となれば、また別の世界に行くことになるのだろうか。
1回死んでみて分かったのは、極楽浄土も地獄も存在しないということ。
まあどう転んでも地獄行きだったことを考えればまだマシだ。
そう考えれば、召喚してくれたご主人様(不本意ながらそういうことになっている)であるシルヴィア・ブルームはツバキの救い主と言っても過言ではないかもしれない。
ツバキはチラリと、隣に立っているシルヴィアを見やる。
シルヴィアもツバキほどではなかったが、街中を歩くことを憚られるくらいにはボロボロだった。
買った時はさぞ値が張ったであろうドレスも、こうなってしまったら質屋に入れても二束三文すら手に入るか怪しいところだ。
戦いの時は隠れていればいいものを、体をガクガク震わせながら常に出張ってツバキにあれこれ指示を出してくるのだから困ったものだ。
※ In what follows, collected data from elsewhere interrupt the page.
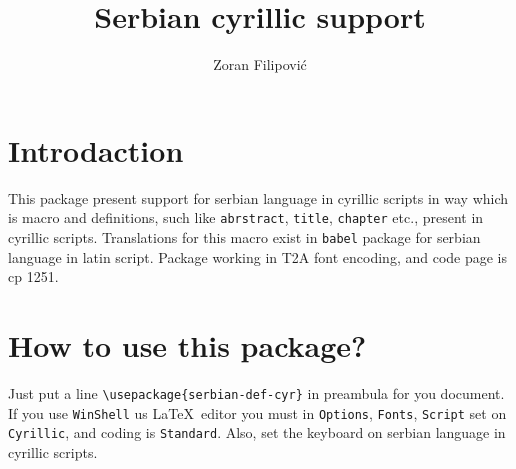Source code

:\documentclass[12pt]{article}
\title{Serbian cyrillic support}
\author{Zoran Filipovi\'{c}}
\begin{document}
\maketitle
{}


\section{Introdaction}

This package present support for serbian language in cyrillic scripts in 
way which is macro and definitions, such like \verb|abrstract|, \verb|title|, 
\verb|chapter| etc., present in cyrillic scripts. Translations for this macro 
exist in \verb|babel| package for serbian language in latin script. Package 
working in T2A font encoding, and code page is cp 1251.  

\section{How to use this package?}

Just put a  line \verb|\usepackage{serbian-def-cyr}| in preambula for 
you document. If you use \verb|WinShell| us \LaTeX\
editor you must in \verb|Options|, \verb|Fonts|, \verb|Script| set on
\verb|Cyrillic|, and coding is \verb|Standard|. Also, set the keyboard on
serbian language in cyrillic scripts. 
\end{document}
まあ、その指示があったからこそ勝てたこともあったので余計なことを、とは言えないが。
見るからに箱入りな彼女が、ツバキみたいな人斬りを召喚した理由は1人の男が原因だった。
ドミニク・ブルーム。
シルヴィアの叔父にして、彼女の親兄姉を殺した男。
ドミニクはブルーム家の秘伝の術式『異界転生』の術式を使って、王家を転覆させ自分が王になろうと企てた。
どこぞの大名が幕府を転覆させるみたいなものだろう。
随分大逸れたことを思いついて実行しようとしたもんだと最初は思ったが、転生者の力を考えてみれば――何より8人もいれば、なるほど不可能ではないかもしれない。
少なくとも、こっちも転生者を召喚して対応しなければと思う程度には。
だからこそツバキが呼ばれた。
あちらは剣豪だの騎士だの聖女だの、誰も彼もも英傑揃いなのにこちらはただの人斬りというのが少々情けないが、最終的に転生者8人全員斬れたのでその分の不運は巻き返せたと言っていいだろう。
ドミニクは今頃屋敷のなかでじっくり焼かれている最中だ。
彼の野望はここに潰えた。
そう、これで終わりなのだ。
それはドミニクの転生者達に対抗すべく呼ばれたツバキもまたお払い箱であるということを意味する
ここからどうしたものか。
学はないし、金もない。
できることと言えば、せいぜい人を斬ることくらい。
となればまた人斬り稼業に逆戻り、ということか。
いや、それでもまだマシな方だ。
他の転生者連中と違って、ツバキは自由に考えたり動いたり出来る。
が、シルヴィアがその気になれば自分の喉を掻き切れと命令してツバキを自殺させることも可能なのだ。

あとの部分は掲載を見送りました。